The decision to run for president -- the ultimate triumph of narcissism and ambition over rational behavior -- is one of the least understood aspects of presidential politics. Few would-be presidents are as blunt as Jimmy Carter was in his campaign autobiography, "Why Not the Best?" Recalling how he was courted by White House contenders in both parties when he was governor of Georgia, Carter wrote, "I lost my feeling of awe about presidents." A 1970s Democrat, who fell far short on his way to the White House, argued that the mental trick was believing that you were more qualified than your rivals for the nomination -- and not that you were superior to 250 million Americans.

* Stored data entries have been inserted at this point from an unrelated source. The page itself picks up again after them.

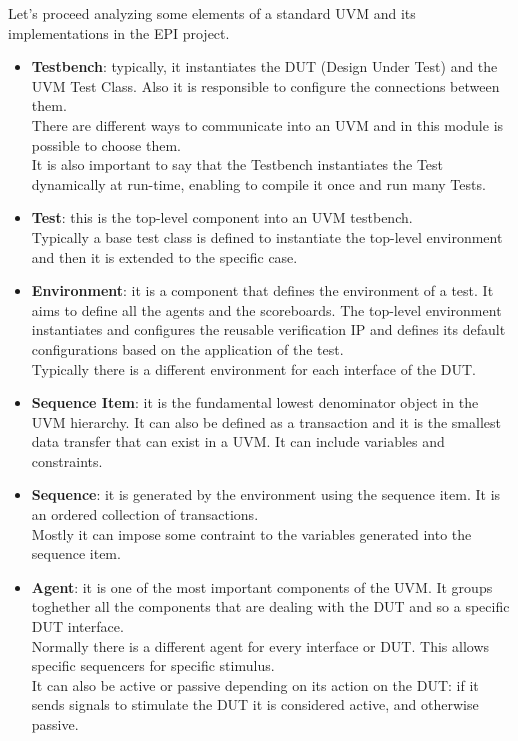 Let's proceed analyzing some elements of a standard UVM and its implementations in the EPI project.

\begin{itemize}
    \item \textbf{Testbench}: typically, it instantiates the DUT (Design Under Test) and the UVM Test Class. Also it is responsible to configure the connections between them.\\
    There are different ways to communicate into an UVM and in this module is possible to choose them.\\
    It is also important to say that the Testbench instantiates the Test dynamically at run-time, enabling to compile it once and run many Tests.
    
    \item \textbf{Test}: this is the top-level component into an UVM testbench.\\
    Typically a base test class is defined to instantiate the top-level environment and then it is extended to the specific case.
    
    \item \textbf{Environment}: it is a component that defines the environment of a test. It aims to define all the agents and the scoreboards. 
    The top-level environment instantiates and configures the reusable verification IP and defines its default configurations based on the application of the test.\\
    
    Typically there is a different environment for each interface of the DUT.
    
    \item \textbf{Sequence Item}: it is the fundamental lowest denominator object in the UVM hierarchy. It can also be defined as a transaction and it is the smallest data transfer that can exist in a UVM. It can include variables and constraints.\\
    
    
    \item \textbf{Sequence}: it is generated by the environment using the sequence item. It is an ordered collection of transactions.\\
    Mostly it can impose some contraint to the variables generated into the sequence item.
    
    \item \textbf{Agent}: it is one of the most important components of the UVM. It groups toghether all the components that are dealing with the DUT and so a specific DUT interface.\\
    Normally there is a different agent for every interface or DUT. This allows specific sequencers for specific stimulus.\\
    It can also be active or passive depending on its action on the DUT: if it sends signals to stimulate the DUT it is considered active, and otherwise passive.
    

\end{itemize}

Many candidates have run for president before they were politically ready, whether it was Bob Dole in 1980, Al Gore and Joe Biden in 1988 (actually, he dropped out in 1987) and, yes, Barack Obama in 2008. "For up-and-comers, there is really nothing to be lost in running," said Elaine Kamarck, a former adviser to Al Gore who now teaches at Harvard's Kennedy School. "Bill Clinton -- and I was privy to conversations about this -- never expected to win the nomination in 1992. He thought Mario Cuomo would be the nominee who would lose to George H.W. Bush in November. By running, Clinton was positioning himself for 1996." Former Minnesota GOP Gov. Tim Pawlenty, who is 50, fits this up-and-coming probable candidate profile. Little known nationally, but respected by political insiders, Pawlenty should also be thinking about 2016 as he gets ready for the ordeal of visiting all 99 counties of Iowa.

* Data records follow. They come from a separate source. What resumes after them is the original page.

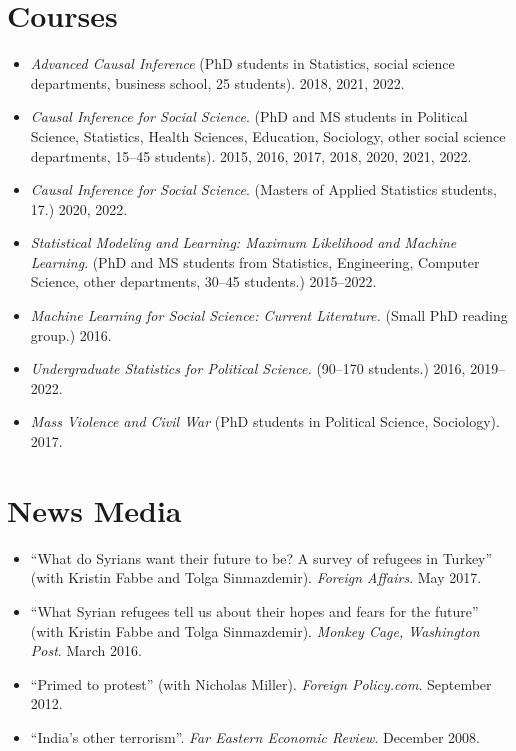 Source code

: \documentclass[11pt]{article}
\begin{document}
\section{Courses}
\begin{itemize}
\item \textit{Advanced Causal Inference} (PhD students in Statistics, social science departments, business school, 25 students). 2018, 2021, 2022.
\item \textit{Causal Inference for Social Science}. (PhD and MS students in Political Science, Statistics, Health Sciences, Education, Sociology, other social science departments, 15--45 students). 2015, 2016, 2017, 2018, 2020, 2021, 2022.
\item \textit{Causal Inference for Social Science}. (Masters of Applied Statistics students, 17.) 2020, 2022.
\item \textit{Statistical Modeling and Learning: Maximum Likelihood and Machine Learning}. (PhD and MS students from Statistics, Engineering, Computer Science, other departments, 30--45 students.) 2015--2022.
\item \textit{Machine Learning for Social Science: Current Literature.} (Small PhD reading group.) 2016.
\item \textit{Undergraduate Statistics for Political Science.} (90--170 students.) 2016, 2019--2022.
\item \textit{Mass Violence and Civil War} (PhD students in Political Science, Sociology). 2017.
\end{itemize}

\section{News Media}
\begin{itemize}
\item ``What do Syrians want their future to be? A survey of refugees in Turkey'' (with Kristin Fabbe and Tolga Sinmazdemir). \textit{Foreign Affairs}. May 2017.
\item ``What Syrian refugees tell us about their hopes and fears for the future'' (with Kristin Fabbe and Tolga Sinmazdemir). \textit{Monkey Cage, Washington Post}. March 2016.
\item ``Primed to protest'' (with Nicholas Miller). \emph{Foreign Policy.com}. September 2012.
\item ``India's other terrorism''. \emph{Far Eastern Economic Review}. December 2008.
\end{itemize}
\end{document}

Presidential candidates not only have to believe in their almost super-human abilities and their potential to bend the national destiny in their bare hands, but they also have to see political openings where often, in reality, none exist. Larry Rasky, who advised Biden on both his 1987 and his under-funded 2008 presidential campaign, said shrewdly, "Some of these people who run know that they will have the money. Some of these people think they will have the money. And some of these people convince themselves that they will somehow have the money."

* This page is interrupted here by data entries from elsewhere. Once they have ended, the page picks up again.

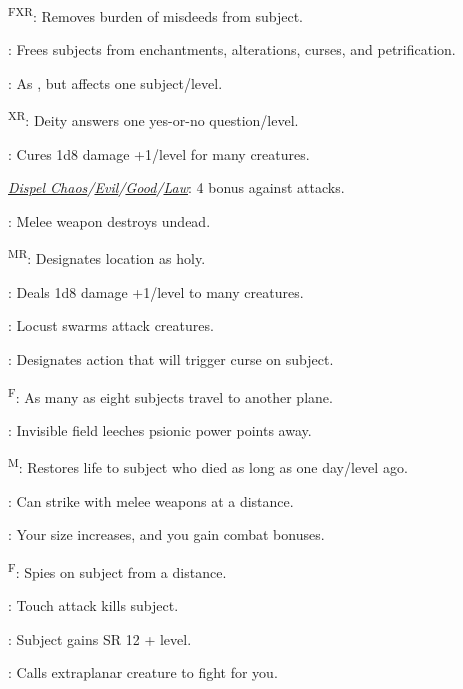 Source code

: \textsuperscript{FXR}: Removes burden of misdeeds from subject.

: Frees subjects from enchantments, alterations, curses, and petrification.

: As , but affects one subject/level.

\textsuperscript{XR}: Deity answers one yes-or-no question/level.

: Cures 1d8 damage +1/level for many creatures.

\noindent\textit{\hyperref[spell:Dispel Chaos]{Dispel Chaos}/\hyperref[spell:Dispel Evil]{Evil}/\hyperref[spell:Dispel Good]{Good}/\hyperref[spell:Dispel Law]{Law}}: 4 bonus against attacks.

: Melee weapon destroys undead.


\textsuperscript{MR}: Designates location as holy.

: Deals 1d8 damage +1/level to many creatures.

: Locust swarms attack creatures.

: Designates action that will trigger curse on subject.

\textsuperscript{F}: As many as eight subjects travel to another plane.

: Invisible field leeches psionic power points away.

\textsuperscript{M}: Restores life to subject who died as long as one day/level ago.

: Can strike with melee weapons at a distance. %

: Your size increases, and you gain combat bonuses.

\textsuperscript{F}: Spies on subject from a distance.

: Touch attack kills subject.

: Subject gains SR 12 + level.

\footnotemark[1]: Calls extraplanar creature to fight for you.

Not all presidential candidates face a wrenching decision. "Once Ronald Reagan got into politics, it seemed like the only natural end of his career was the presidency," said Republican strategist Rich Galen, who worked for Fred Thompson's failed 2008 campaign. "More recently, 'W' was like Reagan. Once he got bit by the running-for-office bug, there was no stopping him." Sitting vice presidents (unless they are counted out for health reasons like Dick Cheney) automatically run for president at the end of eight years as George H.W. Bush did in 1988 and Al Gore in 2000.

For my book on the 2004 Democratic race, "One-Car Caravan," I interviewed all the presidential contenders about their decisions to throw their hats into the ring (or a yarmulke in Joe Lieberman's case). There was something naively touching about former Florida Sen. Bob Graham, who dropped out before the Iowa caucuses, telling his wife, Adele, as they drove by the White House, "Maybe we'll be in that house over there in a couple of years." And Howard Dean -- long before he became the tribune of the anti-Iraq protest vote -- decided to run for president because the alternative was serving on corporate boards "and swearing at The New York Times every morning and saying how outrageous it was."

It has been nearly 60 years since both Dwight Eisenhower and Adlai Stevenson were drafted for the 1952 presidential nominations. These days, even fake drafts (like the one that Donald Trump apparently is trying to gin up) strain credulity. In truth, the only way to run for president is to nominate yourself as a candidate. That is why the first primary takes place in the minds and hearts of the men and women who fantasize about being the 2012 Republican nominee.